*How to complete this task*
What is needed here is an exact printout of the data, with no pictures included.

[Records supplied — start]

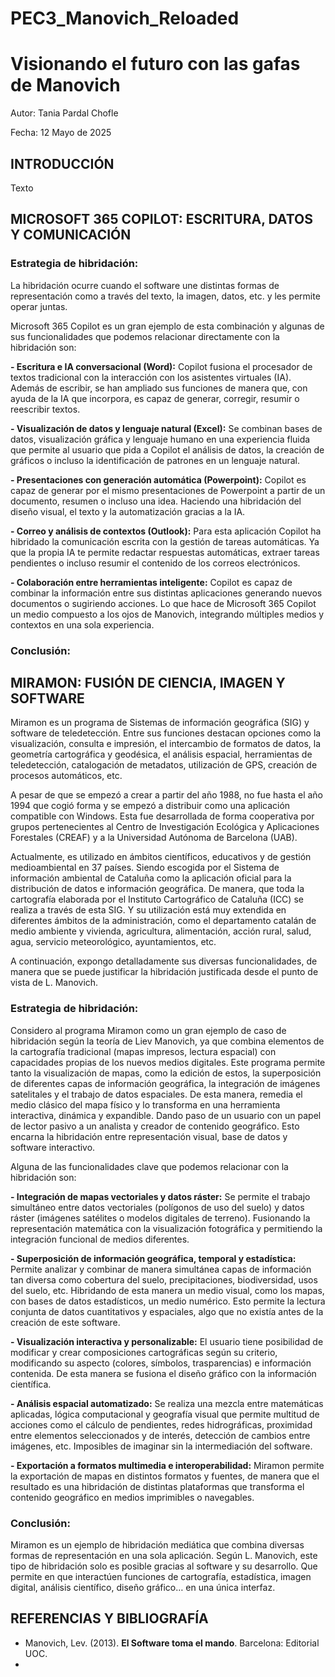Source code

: # PEC3_Manovich_Reloaded

# Visionando el futuro con las gafas de Manovich

Autor: Tania Pardal Chofle 

Fecha: 12 Mayo de 2025


## INTRODUCCIÓN

Texto

## MICROSOFT 365 COPILOT: ESCRITURA, DATOS Y COMUNICACIÓN

### Estrategia de hibridación:

La hibridación ocurre cuando el software une distintas formas de representación como a través del texto, la imagen, datos, etc. y les permite operar juntas.

Microsoft 365 Copilot es un gran ejemplo de esta combinación y algunas de sus funcionalidades que podemos relacionar directamente con la hibridación son: 

**-	Escritura e IA conversacional (Word):**
Copilot fusiona el procesador de textos tradicional con la interacción con los asistentes virtuales (IA). Además de escribir, se han ampliado sus funciones de manera que, con ayuda de la IA que incorpora, es capaz de generar, corregir, resumir o reescribir textos.

**-	Visualización de datos y lenguaje natural (Excel):**
Se combinan bases de datos, visualización gráfica y lenguaje humano en una experiencia fluida que permite al usuario que pida a Copilot el análisis de datos, la creación de gráficos o incluso la identificación de patrones en un lenguaje natural. 

**-	Presentaciones con generación automática (Powerpoint):**
Copilot es capaz de generar por el mismo presentaciones de Powerpoint a partir de un documento, resumen o incluso una idea. Haciendo una hibridación del diseño visual, el texto y la automatización gracias a la IA. 

**-	Correo y análisis de contextos (Outlook):**
Para esta aplicación Copilot ha hibridado la comunicación escrita con la gestión de tareas automáticas. Ya que la propia IA te permite redactar respuestas automáticas, extraer tareas pendientes o incluso resumir el contenido de los correos electrónicos. 

**-	Colaboración entre herramientas inteligente:** 
Copilot es capaz de combinar la información entre sus distintas aplicaciones generando nuevos documentos o sugiriendo acciones. Lo que hace de Microsoft 365 Copilot un medio compuesto a los ojos de Manovich, integrando múltiples medios y contextos en una sola experiencia. 
 
### Conclusión:




## MIRAMON: FUSIÓN DE CIENCIA, IMAGEN Y SOFTWARE

Miramon es un programa de Sistemas de información geográfica (SIG) y software de teledetección. Entre sus funciones destacan opciones como la visualización, consulta e impresión, el intercambio de formatos de datos, la geometría cartográfica y geodésica, el análisis espacial, herramientas de teledetección, catalogación de metadatos, utilización de GPS, creación de procesos automáticos, etc.  

A pesar de que se empezó a crear a partir del año 1988, no fue hasta el año 1994 que cogió forma y se empezó a distribuir como una aplicación compatible con Windows. Esta fue desarrollada de forma cooperativa por grupos pertenecientes al Centro de Investigación Ecológica y Aplicaciones Forestales (CREAF) y a la Universidad Autónoma de Barcelona (UAB).

Actualmente, es utilizado en ámbitos científicos, educativos y de gestión medioambiental en 37 países. Siendo escogida por el Sistema de información ambiental de Cataluña como la aplicación oficial para la distribución de datos e información geográfica. De manera, que toda la cartografía elaborada por el Instituto Cartográfico de Cataluña (ICC) se realiza a través de esta SIG. Y su utilización está muy extendida en diferentes ámbitos de la administración, como el departamento catalán de medio ambiente y vivienda, agricultura, alimentación, acción rural, salud, agua, servicio meteorológico, ayuntamientos, etc. 

A continuación, expongo detalladamente sus diversas funcionalidades, de manera que se puede justificar la hibridación justificada desde el punto de vista de L. Manovich. 

### Estrategia de hibridación:

Considero al programa Miramon como un gran ejemplo de caso de hibridación según la teoría de Liev Manovich, ya que combina elementos de la cartografía tradicional (mapas impresos, lectura espacial) con capacidades propias de los nuevos medios digitales. Este programa permite tanto la visualización de mapas, como la edición de estos, la superposición de diferentes capas de información geográfica, la integración de imágenes satelitales y el trabajo de datos espaciales. De esta manera, remedia el medio clásico del mapa físico y lo transforma en una herramienta interactiva, dinámica y expandible. Dando paso de un usuario con un papel de lector pasivo a un analista y creador de contenido geográfico. Esto encarna la hibridación entre representación visual, base de datos y software interactivo. 

Alguna de las funcionalidades clave que podemos relacionar con la hibridación son: 

**-	Integración de mapas vectoriales y datos ráster:** 
Se permite el trabajo simultáneo entre datos vectoriales (polígonos de uso del suelo) y datos ráster (imágenes satélites o modelos digitales de terreno). Fusionando la representación matemática con la visualización fotográfica y permitiendo la integración funcional de medios diferentes. 

**-	Superposición de información geográfica, temporal y estadística:**
Permite analizar y combinar de manera simultánea capas de información tan diversa como cobertura del suelo, precipitaciones, biodiversidad, usos del suelo, etc.  Hibridando de esta manera un medio visual, como los mapas, con bases de datos estadísticos, un medio numérico. Esto permite la lectura conjunta de datos cuantitativos y espaciales, algo que no existía antes de la creación de este software.  

**-	Visualización interactiva y personalizable:**
El usuario tiene posibilidad de modificar y crear composiciones cartográficas según su criterio, modificando su aspecto (colores, símbolos, trasparencias) e información contenida. De esta manera se fusiona el diseño gráfico con la información científica. 

**-	Análisis espacial automatizado:**
Se realiza una mezcla entre matemáticas aplicadas, lógica computacional y geografía visual que permite multitud de acciones como el cálculo de pendientes, redes hidrográficas, proximidad entre elementos seleccionados y de interés, detección de cambios entre imágenes, etc. Imposibles de imaginar sin la intermediación del software. 
 
**-	Exportación a formatos multimedia e interoperabilidad:**
Miramon permite la exportación de mapas en distintos formatos y fuentes, de manera que el resultado es una hibridación de distintas plataformas que transforma el contenido geográfico en medios imprimibles o navegables. 

### Conclusión:

Miramon es un ejemplo de hibridación mediática que combina diversas formas de representación en una sola aplicación. 
Según L. Manovich, este tipo de hibridación solo es posible gracias al software y su desarrollo. Que permite en que interactúen funciones de cartografía, estadística, imagen digital, análisis científico, diseño gráfico… en una única interfaz. 


## REFERENCIAS Y BIBLIOGRAFÍA

-   Manovich, Lev. (2013). **El Software toma el mando**. Barcelona: Editorial UOC.
-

[Records supplied — finish]

*Answer below*
Source code

: # PEC3_Manovich_Reloaded

# Visionando el futuro con las gafas de Manovich

Autor: Tania Pardal Chofle 

Fecha: 12 Mayo de 2025


## INTRODUCCIÓN

Texto

## MICROSOFT 365 COPILOT: ESCRITURA, DATOS Y COMUNICACIÓN

### Estrategia de hibridación:

La hibridación ocurre cuando el software une distintas formas de representación como a través del texto, la imagen, datos, etc. y les permite operar juntas.

Microsoft 365 Copilot es un gran ejemplo de esta combinación y algunas de sus funcionalidades que podemos relacionar directamente con la hibridación son: 

**-	Escritura e IA conversacional (Word):**
Copilot fusiona el procesador de textos tradicional con la interacción con los asistentes virtuales (IA). Además de escribir, se han ampliado sus funciones de manera que, con ayuda de la IA que incorpora, es capaz de generar, corregir, resumir o reescribir textos.

**-	Visualización de datos y lenguaje natural (Excel):**
Se combinan bases de datos, visualización gráfica y lenguaje humano en una experiencia fluida que permite al usuario que pida a Copilot el análisis de datos, la creación de gráficos o incluso la identificación de patrones en un lenguaje natural. 

**-	Presentaciones con generación automática (Powerpoint):**
Copilot es capaz de generar por el mismo presentaciones de Powerpoint a partir de un documento, resumen o incluso una idea. Haciendo una hibridación del diseño visual, el texto y la automatización gracias a la IA. 

**-	Correo y análisis de contextos (Outlook):**
Para esta aplicación Copilot ha hibridado la comunicación escrita con la gestión de tareas automáticas. Ya que la propia IA te permite redactar respuestas automáticas, extraer tareas pendientes o incluso resumir el contenido de los correos electrónicos. 

**-	Colaboración entre herramientas inteligente:** 
Copilot es capaz de combinar la información entre sus distintas aplicaciones generando nuevos documentos o sugiriendo acciones. Lo que hace de Microsoft 365 Copilot un medio compuesto a los ojos de Manovich, integrando múltiples medios y contextos en una sola experiencia. 
 
### Conclusión:




## MIRAMON: FUSIÓN DE CIENCIA, IMAGEN Y SOFTWARE

Miramon es un programa de Sistemas de información geográfica (SIG) y software de teledetección. Entre sus funciones destacan opciones como la visualización, consulta e impresión, el intercambio de formatos de datos, la geometría cartográfica y geodésica, el análisis espacial, herramientas de teledetección, catalogación de metadatos, utilización de GPS, creación de procesos automáticos, etc.  

A pesar de que se empezó a crear a partir del año 1988, no fue hasta el año 1994 que cogió forma y se empezó a distribuir como una aplicación compatible con Windows. Esta fue desarrollada de forma cooperativa por grupos pertenecientes al Centro de Investigación Ecológica y Aplicaciones Forestales (CREAF) y a la Universidad Autónoma de Barcelona (UAB).

Actualmente, es utilizado en ámbitos científicos, educativos y de gestión medioambiental en 37 países. Siendo escogida por el Sistema de información ambiental de Cataluña como la aplicación oficial para la distribución de datos e información geográfica. De manera, que toda la cartografía elaborada por el Instituto Cartográfico de Cataluña (ICC) se realiza a través de esta SIG. Y su utilización está muy extendida en diferentes ámbitos de la administración, como el departamento catalán de medio ambiente y vivienda, agricultura, alimentación, acción rural, salud, agua, servicio meteorológico, ayuntamientos, etc. 

A continuación, expongo detalladamente sus diversas funcionalidades, de manera que se puede justificar la hibridación justificada desde el punto de vista de L. Manovich. 

### Estrategia de hibridación:

Considero al programa Miramon como un gran ejemplo de caso de hibridación según la teoría de Liev Manovich, ya que combina elementos de la cartografía tradicional (mapas impresos, lectura espacial) con capacidades propias de los nuevos medios digitales. Este programa permite tanto la visualización de mapas, como la edición de estos, la superposición de diferentes capas de información geográfica, la integración de imágenes satelitales y el trabajo de datos espaciales. De esta manera, remedia el medio clásico del mapa físico y lo transforma en una herramienta interactiva, dinámica y expandible. Dando paso de un usuario con un papel de lector pasivo a un analista y creador de contenido geográfico. Esto encarna la hibridación entre representación visual, base de datos y software interactivo. 

Alguna de las funcionalidades clave que podemos relacionar con la hibridación son: 

**-	Integración de mapas vectoriales y datos ráster:** 
Se permite el trabajo simultáneo entre datos vectoriales (polígonos de uso del suelo) y datos ráster (imágenes satélites o modelos digitales de terreno). Fusionando la representación matemática con la visualización fotográfica y permitiendo la integración funcional de medios diferentes. 

**-	Superposición de información geográfica, temporal y estadística:**
Permite analizar y combinar de manera simultánea capas de información tan diversa como cobertura del suelo, precipitaciones, biodiversidad, usos del suelo, etc.  Hibridando de esta manera un medio visual, como los mapas, con bases de datos estadísticos, un medio numérico. Esto permite la lectura conjunta de datos cuantitativos y espaciales, algo que no existía antes de la creación de este software.  

**-	Visualización interactiva y personalizable:**
El usuario tiene posibilidad de modificar y crear composiciones cartográficas según su criterio, modificando su aspecto (colores, símbolos, trasparencias) e información contenida. De esta manera se fusiona el diseño gráfico con la información científica. 

**-	Análisis espacial automatizado:**
Se realiza una mezcla entre matemáticas aplicadas, lógica computacional y geografía visual que permite multitud de acciones como el cálculo de pendientes, redes hidrográficas, proximidad entre elementos seleccionados y de interés, detección de cambios entre imágenes, etc. Imposibles de imaginar sin la intermediación del software. 
 
**-	Exportación a formatos multimedia e interoperabilidad:**
Miramon permite la exportación de mapas en distintos formatos y fuentes, de manera que el resultado es una hibridación de distintas plataformas que transforma el contenido geográfico en medios imprimibles o navegables. 

### Conclusión:

Miramon es un ejemplo de hibridación mediática que combina diversas formas de representación en una sola aplicación. 
Según L. Manovich, este tipo de hibridación solo es posible gracias al software y su desarrollo. Que permite en que interactúen funciones de cartografía, estadística, imagen digital, análisis científico, diseño gráfico… en una única interfaz. 


## REFERENCIAS Y BIBLIOGRAFÍA

-   Manovich, Lev. (2013). **El Software toma el mando**. Barcelona: Editorial UOC.
-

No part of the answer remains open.